Il voto a maggioranza è un metodo che va bene per i condomini non certo per i 27 Paesi Ue. Il PPE farebbe bene a ripartire dai territori evitando di andare dietro a un’inesistente ‘patria europea’

di Andrea Piazza

Non condivisibile la posizione espressa su tale questione dal Presidente della Repubblica Mattarella in occasione della visita dei reali di Spagna in Italia

I reali di Spagna, Re Filippo VI e la Regina Letizia, sono stati ricevuti al Quirinale dal nostro Presidente della Repubblica, Sergio Mattarella, unitamente al Ministro degli Esteri, Antonio Tajani. L’incontro istituzionale è stata l’occasione per ribadire l’amicizia tra i due popoli e fare il punto sulle problematiche che attanagliano le politiche comunitarie anche in relazione al mutamento progressivo del quadro internazionale. In particolare, il Presidente della Repubblica ha colto la palla al balzo (in condivisione sentimentale con il Ministro Tajani) per ribadire la necessità di intervenire sui meccanismi di voto, surrogando il voto a maggioranza all’unanimità. Il riferimento è all’Unione europea dove le decisioni che vincolano i 27 Paesi che ne fanno debbono essere prese all’unanimità, se anche un Paese dice “No” la decisione non passa. (Sopra, foto di condomini dove le decisioni vengono prese a maggiranza tratta da Wikipedia).

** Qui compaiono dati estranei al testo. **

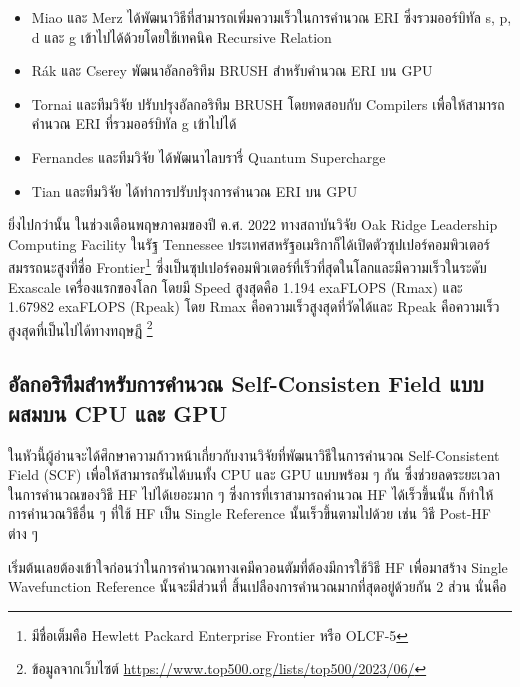 \begin{itemize}[topsep=0pt,noitemsep]
  \item Miao และ Merz ได้พัฒนาวิธีที่สามารถเพิ่มความเร็วในการคำนวณ ERI ซึ่งรวมออร์บิทัล s, p, d\autocite{miao2013} และ g
        เข้าไปได้ด้วยโดยใช้เทคนิค Recursive Relation\autocite{miao2015}

  \item Rák และ Cserey พัฒนาอัลกอริทึม BRUSH สำหรับคำนวณ ERI บน GPU\autocite{rak2015}

  \item Tornai และทีมวิจัย ปรับปรุงอัลกอริทึม BRUSH โดยทดสอบกับ Compilers เพื่อให้สามารถคำนวณ ERI ที่รวมออร์บิทัล g เข้าไปได้%
        \autocite{tornai2019}

  \item Fernandes และทีมวิจัย ได้พัฒนาไลบรารี่ Quantum Supercharge\autocite{fernandes2015}

  \item Tian และทีมวิจัย ได้ทำการปรับปรุงการคำนวณ ERI บน GPU\autocite{tian2021}
\end{itemize}

ยิ่งไปกว่านั้น ในช่วงเดือนพฤษภาคมของปี ค.ศ. 2022 ทางสถาบันวิจัย Oak Ridge Leadership Computing Facility ในรัฐ Tennessee
ประเทศสหรัฐอเมริกาก็ได้เปิดตัวซุปเปอร์คอมพิวเตอร์สมรรถนะสูงที่ชื่อ Frontier\footnote{มีชื่อเต็มคือ Hewlett Packard Enterprise Frontier
  หรือ OLCF-5} ซึ่งเป็นซุปเปอร์คอมพิวเตอร์ที่เร็วที่สุดในโลกและมีความเร็วในระดับ Exascale เครื่องแรกของโลก โดยมี Speed สูงสุดคือ 1.194
exaFLOPS (Rmax) และ 1.67982 exaFLOPS (Rpeak) โดย Rmax คือความเร็วสูงสุดที่วัดได้และ Rpeak คือความเร็วสูงสุดที่เป็นไปได้ทางทฤษฎี%
\footnote{ข้อมูลจากเว็บไซต์ \url{https://www.top500.org/lists/top500/2023/06/}}

\subsection{อัลกอริทึมสำหรับการคำนวณ Self-Consisten Field แบบผสมบน CPU และ GPU}

ในหัวนี้ผู้อ่านจะได้ศึกษาความก้าวหน้าเกี่ยวกับงานวิจัยที่พัฒนาวิธีในการคำนวณ Self-Consistent Field (SCF) เพื่อให้สามารถรันได้บนทั้ง CPU
และ GPU แบบพร้อม ๆ กัน ซึ่งช่วยลดระยะเวลาในการคำนวณของวิธี HF ไปได้เยอะมาก ๆ ซึ่งการที่เราสามารถคำนวณ HF ได้เร็วขึ้นนั้น
ก็ทำให้การคำนวณวิธีอื่น ๆ ที่ใช้ HF เป็น Single Reference นั้นเร็วขึ้นตามไปด้วย เช่น วิธี Post-HF ต่าง ๆ

เริ่มต้นเลยต้องเข้าใจก่อนว่าในการคำนวณทางเคมีควอนตัมที่ต้องมีการใช้วิธี HF เพื่อมาสร้าง Single Wavefunction Reference นั้นจะมีส่วนที่%
สิ้นเปลืองการคำนวณมากที่สุดอยู่ด้วยกัน 2 ส่วน นั่นคือ


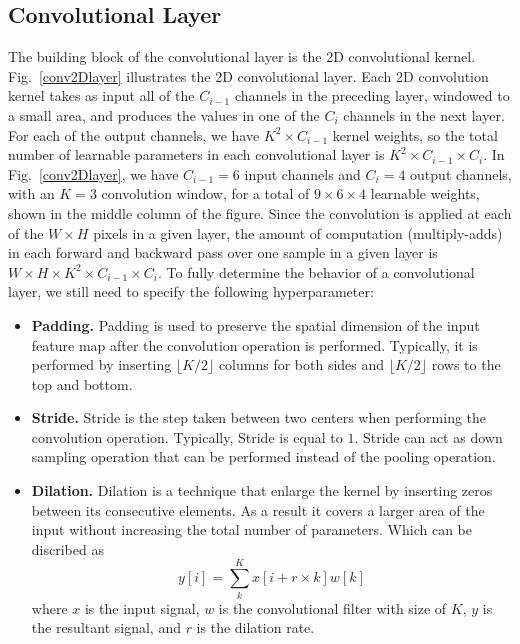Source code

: \subsection{Convolutional Layer}
The building block of the convolutional layer is the 2D convolutional kernel. Fig.~\ref{conv2Dlayer} illustrates the 2D convolutional layer. Each 2D convolution kernel takes as input all of the $C_{i-1}$ channels in the preceding layer, windowed to a small area, and produces the values in one of the $C_{i}$ channels in the next layer. For each of the output channels, we have $K^2\times C_{i-1}$ kernel weights, so the total number of learnable parameters in each convolutional layer is $K^2\times C_{i-1} \times C_{i}$. In Fig.~\ref{conv2Dlayer}, we have $C_{i-1} = 6$ input channels and $C_{i} = 4$ output channels, with an $K = 3$ convolution window, for a total of $9 \times 6 \times 4$ learnable weights, shown in the middle column of the figure. Since the convolution is applied at each of the $W \times H$ pixels in a given layer, the amount of computation (multiply-adds) in each forward and backward pass
over one sample in a given layer is $W\times H \times K^{2} \times C_{i-1} \times C_{i}$.
To fully determine the behavior of a convolutional layer, we still need to specify the following hyperparameter:
\begin{itemize}
    \item \textbf{Padding.} Padding is used to preserve the spatial dimension of the input feature map after the convolution operation is performed. Typically, it is performed by inserting $\lfloor K/2 \rfloor$ columns for both sides and $\lfloor K/2 \rfloor$ rows to the top and bottom.
    \item \textbf{Stride.} Stride is the step taken between two centers when performing the convolution operation. Typically, Stride is equal to $1$. Stride can act as down sampling operation that can be performed instead of the pooling operation.
    \item \textbf{Dilation.} Dilation is a technique that enlarge the kernel by inserting zeros between its consecutive elements. As a result it covers a larger area of the input without increasing the total number of parameters. Which can be discribed as \[y[i]=\sum_{k}^{K} x[i+r\times k] w[k]\] where $x$ is the input signal, $w$ is the convolutional filter with size of $K$, $y$ is the resultant signal, and $r$ is the dilation rate.
\end{itemize}

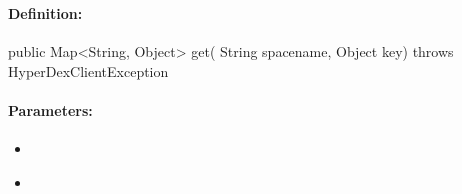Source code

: %
%
%


\pagebreak
\subsubsection{}
\label{api:java:get}


\paragraph{Definition:}
\begin{javacode}
public Map<String, Object> get(
        String spacename,
        Object key) throws HyperDexClientException
\end{javacode}

\paragraph{Parameters:}
\begin{itemize}[noitemsep]
\item {}\\

\item {}\\

\end{itemize}

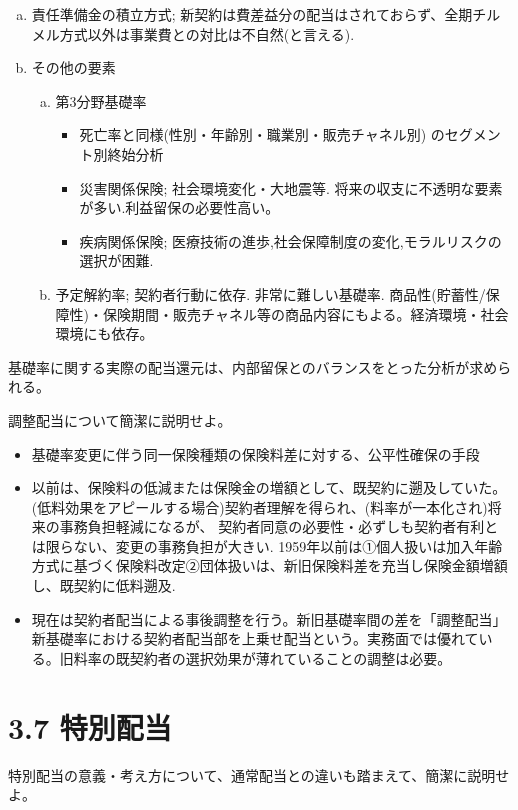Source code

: \documentclass[report,gutter=10mm,fore-edge=10mm,uplatex,dvipdfmx]{jlreq}
\begin{document}
\begin{enumerate} [(1)]
\begin{enumerate}[(a)]
既契約にも経営効率化の効果は享受されるべきで、保険金額ランク別費差配当は一つの解決策。
 \item 責任準備金の積立方式; 新契約は費差益分の配当はされておらず、全期チルメル方式以外は事業費との対比は不自然(と言える).  
 \item その他の要素
\begin{enumerate} [(a)]
 \item 第3分野基礎率
\begin{itemize}
 \item 死亡率と同様(性別・年齢別・職業別・販売チャネル別) のセグメント別終始分析
 \item 災害関係保険; 社会環境変化・大地震等. 将来の収支に不透明な要素が多い.利益留保の必要性高い。
 \item 疾病関係保険; 医療技術の進歩,社会保障制度の変化,モラルリスクの選択が困難.  
\end{itemize}
 \item 予定解約率;  契約者行動に依存. 非常に難しい基礎率. 商品性(貯蓄性/保障性)・保険期間・販売チャネル等の商品内容にもよる。経済環境・社会環境にも依存。
\end{enumerate}
\end{enumerate}
\end{enumerate}

基礎率に関する実際の配当還元は、内部留保とのバランスをとった分析が求められる。

調整配当について簡潔に説明せよ。
\begin{itemize}
 \item 基礎率変更に伴う同一保険種類の保険料差に対する、公平性確保の手段
 \item 以前は、保険料の低減または保険金の増額として、既契約に遡及していた。
(低料効果をアピールする場合)契約者理解を得られ、(料率が一本化され)将来の事務負担軽減になるが、
契約者同意の必要性・必ずしも契約者有利とは限らない、変更の事務負担が大きい. 
1959年以前は①個人扱いは加入年齢方式に基づく保険料改定②団体扱いは、新旧保険料差を充当し保険金額増額し、既契約に低料遡及.
 \item 現在は契約者配当による事後調整を行う。新旧基礎率間の差を「調整配当」新基礎率における契約者配当部を上乗せ配当という。実務面では優れている。旧料率の既契約者の選択効果が薄れていることの調整は必要。
\end{itemize}
\section{3.7 特別配当}
特別配当の意義・考え方について、通常配当との違いも踏まえて、簡潔に説明せよ。
\end{document}
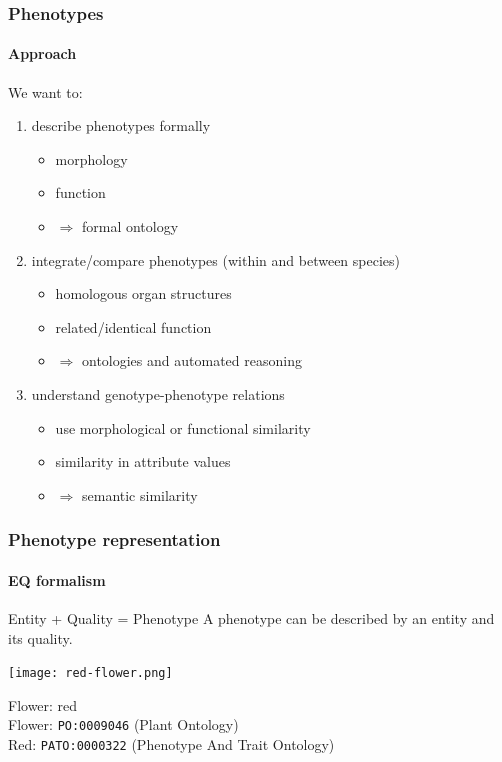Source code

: \documentclass{beamer}
\begin{document}
\begin{frame}
\frametitle{Phenotypes}
\framesubtitle{Approach}
We want to:
\begin{enumerate}
\item describe phenotypes formally
  \begin{itemize}
  \item morphology
  \item function
  \item $\Rightarrow$ formal ontology
  \end{itemize}
  \pause
\item integrate/compare phenotypes (within and between species)
  \begin{itemize}
  \item homologous organ structures
  \item related/identical function
  \item $\Rightarrow$ ontologies and automated reasoning
  \end{itemize}
  \pause
\item understand genotype-phenotype relations
  \begin{itemize}
  \item use morphological or functional similarity
  \item similarity in attribute values
  \item $\Rightarrow$ semantic similarity
  \end{itemize}
\end{enumerate}
\end{frame}

\begin{frame}
\frametitle{Phenotype representation}
\framesubtitle{EQ formalism}
\begin{block}{Entity + Quality = Phenotype}
A phenotype can be described by an entity and its quality.
\end{block}
\pause

\centerline{\texttt{[image: red-flower.png]}}

Flower: red\\
\pause
Flower: {\tt PO:0009046} (Plant Ontology)\\
\pause
Red: {\tt PATO:0000322} (Phenotype And Trait Ontology)
\end{frame}
\end{document}
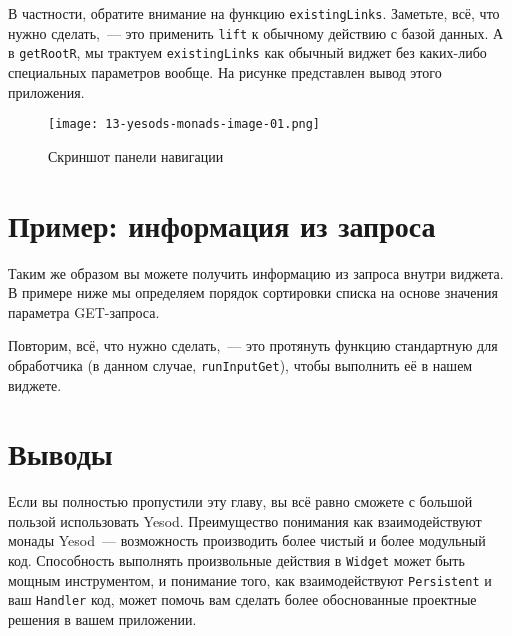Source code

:
В частности, обратите внимание на функцию \lstinline'existingLinks'. Заметьте,
всё, что нужно сделать,~--- это применить \lstinline'lift' к обычному действию с
базой данных. А в \lstinline'getRootR', мы трактуем \lstinline'existingLinks'
как обычный виджет без каких-либо специальных параметров вообще. На
рисунке представлен вывод этого приложения.

\begin{figure}[tbh]
  \centering
  \texttt{[image: 13-yesods-monads-image-01.png]}
  \caption{Скриншот панели навигации}
\end{figure}

\section{Пример: информация из запроса}
Таким же образом вы можете получить информацию из запроса внутри виджета. В
примере ниже мы определяем порядок сортировки списка на основе значения
параметра GET-запроса.


Повторим, всё, что нужно сделать,~--- это протянуть функцию стандартную для
обработчика (в данном случае, \lstinline'runInputGet'), чтобы выполнить её в
нашем виджете.

\section{Выводы}
Если вы полностью пропустили эту главу, вы всё равно сможете с большой пользой
использовать Yesod. Преимущество понимания как взаимодействуют монады
Yesod~--- возможность производить более чистый и более модульный код. Способность
выполнять произвольные действия в \lstinline'Widget' может быть мощным инструментом, и
понимание того, как взаимодействуют \lstinline'Persistent' и ваш \lstinline'Handler' код,
может помочь вам сделать более обоснованные проектные решения в вашем приложении.
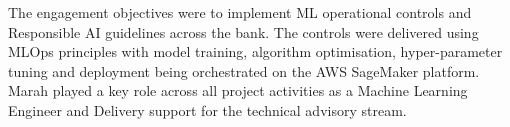 \documentclass[10pt,a4paper,ragged2e,withhyper]{altacv}
\begin{document}
\divider

The engagement objectives were to implement ML operational controls and Responsible AI guidelines across the bank. The controls were delivered using MLOps principles with model training, algorithm optimisation, hyper-parameter tuning and deployment being orchestrated on the AWS SageMaker platform. Marah played a key role across all project activities as a Machine Learning Engineer and Delivery support for the technical advisory stream.

\medskip


\end{document}
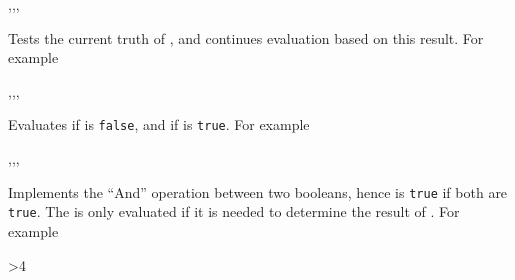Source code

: \documentclass[oneside]{book}
\begin{document}
\begin{function}{\BoolVarIf,\BoolVarIfT,\BoolVarIfF,\BoolVarIfTF}
\begin{syntax}
 
  
  
   
\end{syntax}
Tests the current truth of , and continues evaluation
based on this result. For example
\begin{demohigh}
\BoolSetTrue \lTmpaBool
\BoolVarIfTF {} {}
\BoolSetFalse \lTmpaBool
\BoolVarIfTF {} {}
\end{demohigh}
\end{function}

\begin{function}{\BoolVarNot,\BoolVarNotT,\BoolVarNotF,\BoolVarNotTF}
\begin{syntax}
 
  
  
   
\end{syntax}
Evaluates  if  is \verb!false!,
and  if  is \verb!true!.
For example
\begin{demohigh}
 {} {}
\end{demohigh}
\end{function}

\begin{function}{\BoolVarAnd,\BoolVarAndT,\BoolVarAndF,\BoolVarAndTF}
\begin{syntax}
  
   
   
    
\end{syntax}
Implements the \enquote{And} operation between two booleans,
hence is \texttt{true} if both are \texttt{true}.
The  is only evaluated if it is needed to determine the result of
.
For example
\begin{demohigh}
 {>{4}} {} {}
\end{demohigh}
\end{function}
\end{document}
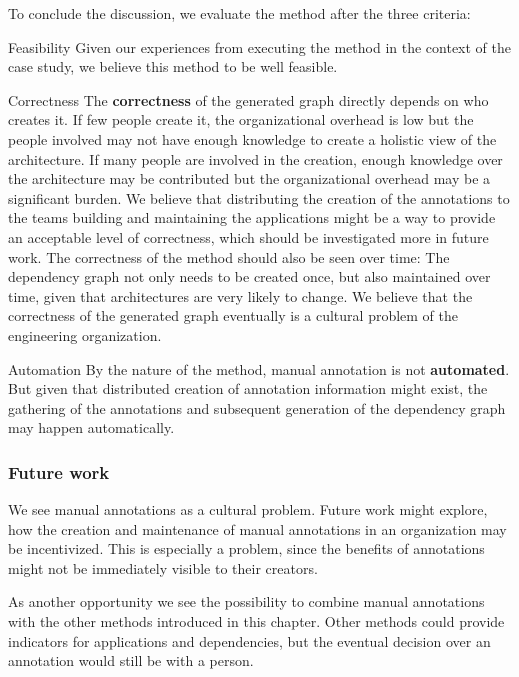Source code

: To conclude the discussion, we evaluate the method after the three criteria:
\begin{tdescription}
  \item[Feasibility] Given our experiences from executing the method in the context of the case study, we believe this method to be well feasible.
  \item[Correctness] The \textbf{correctness} of the generated graph directly depends on who creates it. If few people create it, the organizational overhead is low but the people involved may not have enough knowledge to create a holistic view of the architecture. If many people are involved in the creation, enough knowledge over the architecture may be contributed but the organizational overhead may be a significant burden. We believe that distributing the creation of the annotations to the teams building and maintaining the applications might be a way to provide an acceptable level of correctness, which should be investigated more in future work. The correctness of the method should also be seen over time: The dependency graph not only needs to be created once, but also maintained over time, given that architectures are very likely to change. We believe that the correctness of the generated graph eventually is a cultural problem of the engineering organization.
  \item[Automation] By the nature of the method, manual annotation is not \textbf{automated}. But given that distributed creation of annotation information might exist, the gathering of the annotations and subsequent generation of the dependency graph may happen automatically.
\end{tdescription}

\subsubsection{Future work}

We see manual annotations as a cultural problem. Future work might explore, how the creation and maintenance of manual annotations in an organization may be incentivized. This is especially a problem, since the benefits of annotations might not be immediately visible to their creators.

As another opportunity we see the possibility to combine manual annotations with the other methods introduced in this chapter. Other methods could provide indicators for applications and dependencies, but the eventual decision over an annotation would still be with a person.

L’unanimità nell’Unione europea è sinonimo di democrazia

Per impostazione ideologica sono contrario alla proposta di superare eventuali impasse deliberativi con il voto a maggioranza. Riscontro che, in gran parte dell’area culturale moderata sia di centrodestra che di centrosinistra, alberga un sentimento votato al compromesso, piegando il principio agli interessi di rappresentanza allargata (sovranazionale). Resto nella convinzione che le suddette forze politiche commettono un errore grave di impostazione valoriale. Innanzitutto il nostro sistema interno (nazionale) è imperniato sul principio della deliberazione a maggioranza necessario per la governabilità in senso lato. È strutturato ed operante in tutti gli ambiti pubblici a partire dalle deliberazioni parlamentari votate, fino alla collegialità decisionale del potere esecutivo; in ambito privato lo sono, ad esempio, le deliberazioni condominiali. In tutta sincerità, talvolta resto basito allorquando viene astrattamente ipotizzata, per ragioni di funzionamento, la logica sovranazionale di piegare la sovranità di uno Stato, superando la deliberazione all’unanimità con il voto a maggioranza. Nel dizionario il sovranismo è “la qualità giuridica pertinente allo stato in quanto potere originario e indipendente da ogni altro potere ed in senso figurato la superiorità assoluta”.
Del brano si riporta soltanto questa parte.